How to write an anonymous business case study that doesn’t suck
“B2B buying decisions are too long, multi-faceted and nonlinear to be effectively served by two-dimensional Good News stories. Getting insanely honest about the obstacles and friction along the way to the results you deliver signals confidence and builds trust in a way that most public references never achieve.”

One of the most effective ways to improve traffic, inquiries, and find more leads is to meet your prospects where they are in the decision process. Testimonials miss the mark because the quoted customer is well into an established-relationship, unlike the prospect who is in the considering-a-relationship stage. Case studies suffer a similar challenge, they are too deferential to existing customer relationships and don’t reveal the true challenges of problems and solutions. This article is good food for thought on where to start improving your case studies.  
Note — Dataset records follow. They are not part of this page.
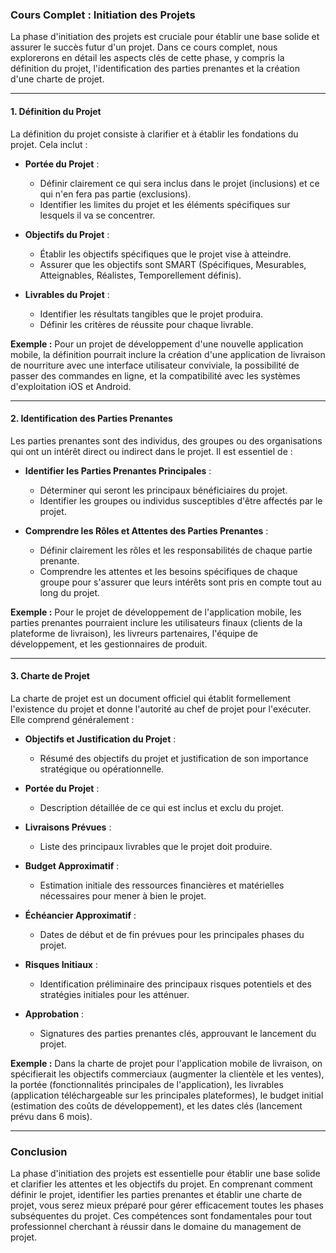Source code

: ### Cours Complet : Initiation des Projets

La phase d'initiation des projets est cruciale pour établir une base solide et assurer le succès futur d'un projet. Dans ce cours complet, nous explorerons en détail les aspects clés de cette phase, y compris la définition du projet, l'identification des parties prenantes et la création d'une charte de projet.

---

#### 1. Définition du Projet

La définition du projet consiste à clarifier et à établir les fondations du projet. Cela inclut :

- **Portée du Projet** :
  - Définir clairement ce qui sera inclus dans le projet (inclusions) et ce qui n'en fera pas partie (exclusions).
  - Identifier les limites du projet et les éléments spécifiques sur lesquels il va se concentrer.

- **Objectifs du Projet** :
  - Établir les objectifs spécifiques que le projet vise à atteindre.
  - Assurer que les objectifs sont SMART (Spécifiques, Mesurables, Atteignables, Réalistes, Temporellement définis).

- **Livrables du Projet** :
  - Identifier les résultats tangibles que le projet produira.
  - Définir les critères de réussite pour chaque livrable.

**Exemple :**
Pour un projet de développement d'une nouvelle application mobile, la définition pourrait inclure la création d'une application de livraison de nourriture avec une interface utilisateur conviviale, la possibilité de passer des commandes en ligne, et la compatibilité avec les systèmes d'exploitation iOS et Android.

---

#### 2. Identification des Parties Prenantes

Les parties prenantes sont des individus, des groupes ou des organisations qui ont un intérêt direct ou indirect dans le projet. Il est essentiel de :

- **Identifier les Parties Prenantes Principales** :
  - Déterminer qui seront les principaux bénéficiaires du projet.
  - Identifier les groupes ou individus susceptibles d'être affectés par le projet.

- **Comprendre les Rôles et Attentes des Parties Prenantes** :
  - Définir clairement les rôles et les responsabilités de chaque partie prenante.
  - Comprendre les attentes et les besoins spécifiques de chaque groupe pour s'assurer que leurs intérêts sont pris en compte tout au long du projet.

**Exemple :**
Pour le projet de développement de l'application mobile, les parties prenantes pourraient inclure les utilisateurs finaux (clients de la plateforme de livraison), les livreurs partenaires, l'équipe de développement, et les gestionnaires de produit.

---

#### 3. Charte de Projet

La charte de projet est un document officiel qui établit formellement l'existence du projet et donne l'autorité au chef de projet pour l'exécuter. Elle comprend généralement :

- **Objectifs et Justification du Projet** :
  - Résumé des objectifs du projet et justification de son importance stratégique ou opérationnelle.

- **Portée du Projet** :
  - Description détaillée de ce qui est inclus et exclu du projet.

- **Livraisons Prévues** :
  - Liste des principaux livrables que le projet doit produire.

- **Budget Approximatif** :
  - Estimation initiale des ressources financières et matérielles nécessaires pour mener à bien le projet.

- **Échéancier Approximatif** :
  - Dates de début et de fin prévues pour les principales phases du projet.

- **Risques Initiaux** :
  - Identification préliminaire des principaux risques potentiels et des stratégies initiales pour les atténuer.

- **Approbation** :
  - Signatures des parties prenantes clés, approuvant le lancement du projet.

**Exemple :**
Dans la charte de projet pour l'application mobile de livraison, on spécifierait les objectifs commerciaux (augmenter la clientèle et les ventes), la portée (fonctionnalités principales de l'application), les livrables (application téléchargeable sur les principales plateformes), le budget initial (estimation des coûts de développement), et les dates clés (lancement prévu dans 6 mois).

---

### Conclusion

La phase d'initiation des projets est essentielle pour établir une base solide et clarifier les attentes et les objectifs du projet. En comprenant comment définir le projet, identifier les parties prenantes et établir une charte de projet, vous serez mieux préparé pour gérer efficacement toutes les phases subséquentes du projet. Ces compétences sont fondamentales pour tout professionnel cherchant à réussir dans le domaine du management de projet.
Being an Amazon Seller in 2020; Year in Review
“The main takeaway here is that Amazon accounted for 93.4% of our sales in 2020. For companies which sell on Amazon, this fairly typical. Two years ago, it was 98.1%. It’s risky to have so much of your sales concentrated in a single platform, but we’ve at least made progress. As explained here, it’s really challenging for companies like our own to not be dependent on Amazon for revenue.”

Want to see a good example of problems and solutions being nothing but gray area? Read this post. It’s fascinating if you’re in the toy biz, funny if you know about the Tiger King phenomenon, and illustrates perfectly there are no black or white answers in business, just bits of gray. Keep plugging along.

What the Hole Is Going On? The very real, totally bizarre bucatini shortage of 2020.

“‘I also haven’t been able to find any bucatini, actually,’ said another friend, slowly. ‘Maybe it’s just a temporary thing, and maybe it’s just in our neighborhoods,’ I said, feeling the fear rise like pasta water in my throat. ‘I’m sure the bucatini will come back.’
But it did not come back. Spring turned to summer (allegedly; there is no hard proof of time actually moving forward). Summer turned to fall. All the while we searched high and low for bucatini. . .”

The pandemic has illustrated some new ideas and challenges with how we do business. Like this story on the bucatini shortage. We love the idea of endless choices, but it makes it hard for prospects to decide. More importantly, it makes manufacturing and distribution a giant mess! I predict some niche markets will re-open with new players stepping in as we come out of this era. It’s time for your company to make some careful bets on the upside of these opportunities.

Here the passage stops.